** Task input follows **
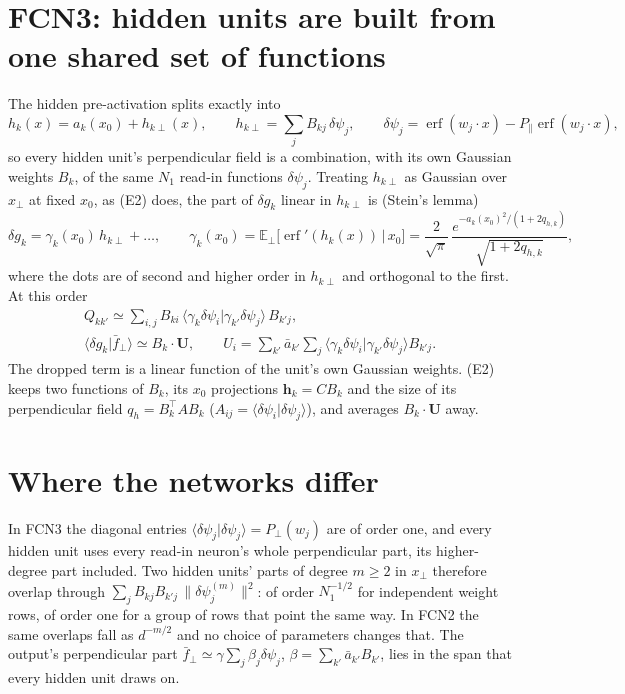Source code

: \documentclass[11pt,a4paper]{article}
\newcommand{\E}{\mathbb E}
\newcommand{\erf}{\operatorname{erf}}
\begin{document}
\section*{FCN3: hidden units are built from one shared set of functions}

The hidden pre-activation splits exactly into
\begin{equation}
  h_k(x)=a_k(x_0)+h_{k\perp}(x),\qquad h_{k\perp}=\sum_jB_{kj}\,\delta\psi_j,\qquad
  \delta\psi_j=\erf(w_j\cdot x)-P_\parallel\erf(w_j\cdot x),
\end{equation}
so every hidden unit's perpendicular field is a combination, with its own Gaussian weights $B_k$, of the same $N_1$
read-in functions $\delta\psi_j$. Treating $h_{k\perp}$ as Gaussian over $x_\perp$ at fixed $x_0$, as (E2) does, the part
of $\delta g_k$ linear in $h_{k\perp}$ is (Stein's lemma)
\begin{equation}
  \delta g_k=\gamma_k(x_0)\,h_{k\perp}+\dots,\qquad
  \gamma_k(x_0)=\E_\perp\big[\erf'(h_k(x))\,\big|\,x_0\big]
  =\frac{2}{\sqrt\pi}\,\frac{e^{-a_k(x_0)^2/(1+2q_{h,k})}}{\sqrt{1+2q_{h,k}}},
\end{equation}
where the dots are of second and higher order in $h_{k\perp}$ and orthogonal to the first. At this order
\begin{gather}
  Q_{kk'}\simeq\sum_{i,j}B_{ki}\,\big\langle\gamma_k\delta\psi_i\big|\gamma_{k'}\delta\psi_j\big\rangle\,B_{k'j},\\
  \big\langle\delta g_k\big|\bar f_\perp\big\rangle\simeq B_k\cdot\mathbf U,\qquad
  U_i=\sum_{k'}\bar a_{k'}\sum_j\big\langle\gamma_k\delta\psi_i\big|\gamma_{k'}\delta\psi_j\big\rangle B_{k'j}.
\end{gather}
The dropped term is a linear function of the unit's own Gaussian weights. (E2) keeps two functions of $B_k$, its
$x_0$ projections $\mathbf h_k=CB_k$ and the size of its perpendicular field $q_h=B_k^\top AB_k$
($A_{ij}=\langle\delta\psi_i|\delta\psi_j\rangle$), and averages $B_k\cdot\mathbf U$ away.

\section*{Where the networks differ}

In FCN3 the diagonal entries $\langle\delta\psi_j|\delta\psi_j\rangle=P_\perp(w_j)$ are of order one, and every hidden
unit uses every read-in neuron's whole perpendicular part, its higher-degree part included. Two hidden units' parts of
degree $m\ge2$ in $x_\perp$ therefore overlap through $\sum_jB_{kj}B_{k'j}\,\|\delta\psi_j^{(m)}\|^2$: of order
$N_1^{-1/2}$ for independent weight rows, of order one for a group of rows that point the same way. In FCN2 the same
overlaps fall as $d^{-m/2}$ and no choice of parameters changes that. The output's perpendicular part
$\bar f_\perp\simeq\gamma\sum_j\beta_j\delta\psi_j$, $\beta=\sum_{k'}\bar a_{k'}B_{k'}$, lies in the span that every hidden
unit draws on.
\end{document}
** End of Task input **
Exercise aim
Exactly the lines from the one containing "where the dots" through the end of the listing should be reproduced, both ends included and nothing more.

Expected answer
where the dots are of second and higher order in $h_{k\perp}$ and orthogonal to the first. At this order
\begin{gather}
  Q_{kk'}\simeq\sum_{i,j}B_{ki}\,\big\langle\gamma_k\delta\psi_i\big|\gamma_{k'}\delta\psi_j\big\rangle\,B_{k'j},\\
  \big\langle\delta g_k\big|\bar f_\perp\big\rangle\simeq B_k\cdot\mathbf U,\qquad
  U_i=\sum_{k'}\bar a_{k'}\sum_j\big\langle\gamma_k\delta\psi_i\big|\gamma_{k'}\delta\psi_j\big\rangle B_{k'j}.
\end{gather}
The dropped term is a linear function of the unit's own Gaussian weights. (E2) keeps two functions of $B_k$, its
$x_0$ projections $\mathbf h_k=CB_k$ and the size of its perpendicular field $q_h=B_k^\top AB_k$
($A_{ij}=\langle\delta\psi_i|\delta\psi_j\rangle$), and averages $B_k\cdot\mathbf U$ away.

\section*{Where the networks differ}

In FCN3 the diagonal entries $\langle\delta\psi_j|\delta\psi_j\rangle=P_\perp(w_j)$ are of order one, and every hidden
unit uses every read-in neuron's whole perpendicular part, its higher-degree part included. Two hidden units' parts of
degree $m\ge2$ in $x_\perp$ therefore overlap through $\sum_jB_{kj}B_{k'j}\,\|\delta\psi_j^{(m)}\|^2$: of order
$N_1^{-1/2}$ for independent weight rows, of order one for a group of rows that point the same way. In FCN2 the same
overlaps fall as $d^{-m/2}$ and no choice of parameters changes that. The output's perpendicular part
$\bar f_\perp\simeq\gamma\sum_j\beta_j\delta\psi_j$, $\beta=\sum_{k'}\bar a_{k'}B_{k'}$, lies in the span that every hidden
unit draws on.
\end{document}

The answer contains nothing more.